I've got a dataset on agricultural trials. My response variable is a response ratio: log(treatment/control). I'm interested in what mediates the difference, so I'm running RE meta-regressions (unweighted, because is seems pretty clear that effect size is uncorrelated with variance of estimates).

Each study reports grain yield, biomass yield, or both. I can't impute grain yield from studies that report biomass yield alone, because not all of the plants studied were useful for grain (sugar cane is included, for instance). But each plant that produced grain also had biomass.
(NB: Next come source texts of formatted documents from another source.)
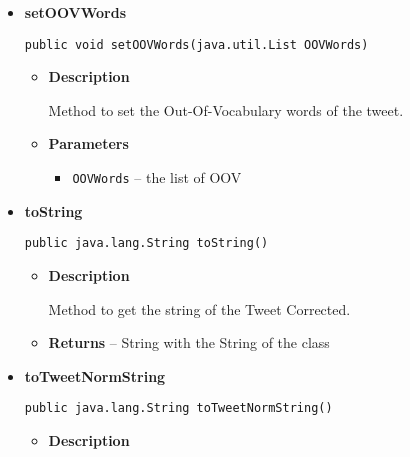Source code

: {{{{{{{{\begin{itemize}
{\begin{itemize}
{Method to set the corrected tweet.
}
\item{
{\bf  Parameters}
  \begin{itemize}
   \item{
\texttt{correctedText} -- the corrected text}
  \end{itemize}
}%
\end{itemize}
}%
\item{ 
\hypertarget{com.jmorenov.tweetsccore.twitter.TweetCorrected.setOOVWords(java.util.List)}{{\bf  setOOVWords}\\}
\begin{lstlisting}[frame=none]
public void setOOVWords(java.util.List OOVWords)\end{lstlisting} %
\begin{itemize}
\item{
{\bf  Description}

Method to set the Out-Of-Vocabulary words of the tweet.
}
\item{
{\bf  Parameters}
  \begin{itemize}
   \item{
\texttt{OOVWords} -- the list of OOV}
  \end{itemize}
}%
\end{itemize}
}%
\item{ 
\hypertarget{com.jmorenov.tweetsccore.twitter.TweetCorrected.toString()}{{\bf  toString}\\}
\begin{lstlisting}[frame=none]
public java.lang.String toString()\end{lstlisting} %
\begin{itemize}
\item{
{\bf  Description}

Method to get the string of the Tweet Corrected.
}
\item{{\bf  Returns} -- 
String with the String of the class 
}%
\end{itemize}
}%
\item{ 
\hypertarget{com.jmorenov.tweetsccore.twitter.TweetCorrected.toTweetNormString()}{{\bf  toTweetNormString}\\}
\begin{lstlisting}[frame=none]
public java.lang.String toTweetNormString()\end{lstlisting} %
\begin{itemize}
\item{
{\bf  Description}

}
\end{itemize}}
\end{itemize}}}}}}}}}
For missing covariates, I've been using iterative regression imputation (following Andrew Gelman's textbook chapter). It seems to give reasonable results, and the whole process is generally intuitive. Basically I predict missing values, and use those predicted values to predict missing values, and loop through each variable until each variable approximately converges (in distribution).

Is there any reason why I can't use the same process to impute missing outcome data? I can probably form a relatively informative imputation model for biomass response ratio given grain response ratio, crop type, and other covariates that I have. I'd then average the coefficients and VCV's, and add the MI correction as per standard practice.

But what do these coefficients measure when the outcomes themselves are imputed? Is the interpretation of the coefficients any different than standard MI for covariates? Thinking about it, I can't convince myself that this doesn't work, but I'm not really sure. Thoughts and suggestions for reading material are welcome.

$\endgroup$
3
  • $\begingroup$ I haven't got the answer, but one question and two notes: 1) log of a ratio is, of course, the difference of logs. So your DV is equivalent to log(treatment) - log(control). 2) Which textbook of Gelman's were you looking at? $\endgroup$ Commented Dec 19, 2012 at 10:39
  • $\begingroup$ Yes, the DV is equivalent to log(treatment)-log(control). I'm basing the iterative regression imputation on the (nontechnical) chapter on missing data that Gelman has posted online: stat.columbia.edu/~gelman/arm/missing.pdf $\endgroup$ Commented Dec 19, 2012 at 17:41
  • $\begingroup$ I have been told that imputing the outcome leads to Monte Carlo error. Will try to find a link later. Don't forget that you need to make sure to include the outcome in the imputation models for the covariates. $\endgroup$ Commented Dec 30, 2012 at 22:38

3 Answers 3

30
+25
$\begingroup$

As you suspected, it is valid to use multiple imputation for the outcome measure. There are cases where this is useful, but it can also be risky. I consider the situation where all covariates are complete, and the outcome is incomplete.

If the imputation model is correct, we will obtain valid inferences on the parameter estimates from the imputed data. The inferences obtained from just the complete cases may actually be wrong if the missingness is related to the outcome after conditioning on the predictor, i.e. under MNAR. So imputation is useful if we know (or suspect) that the data are MNAR.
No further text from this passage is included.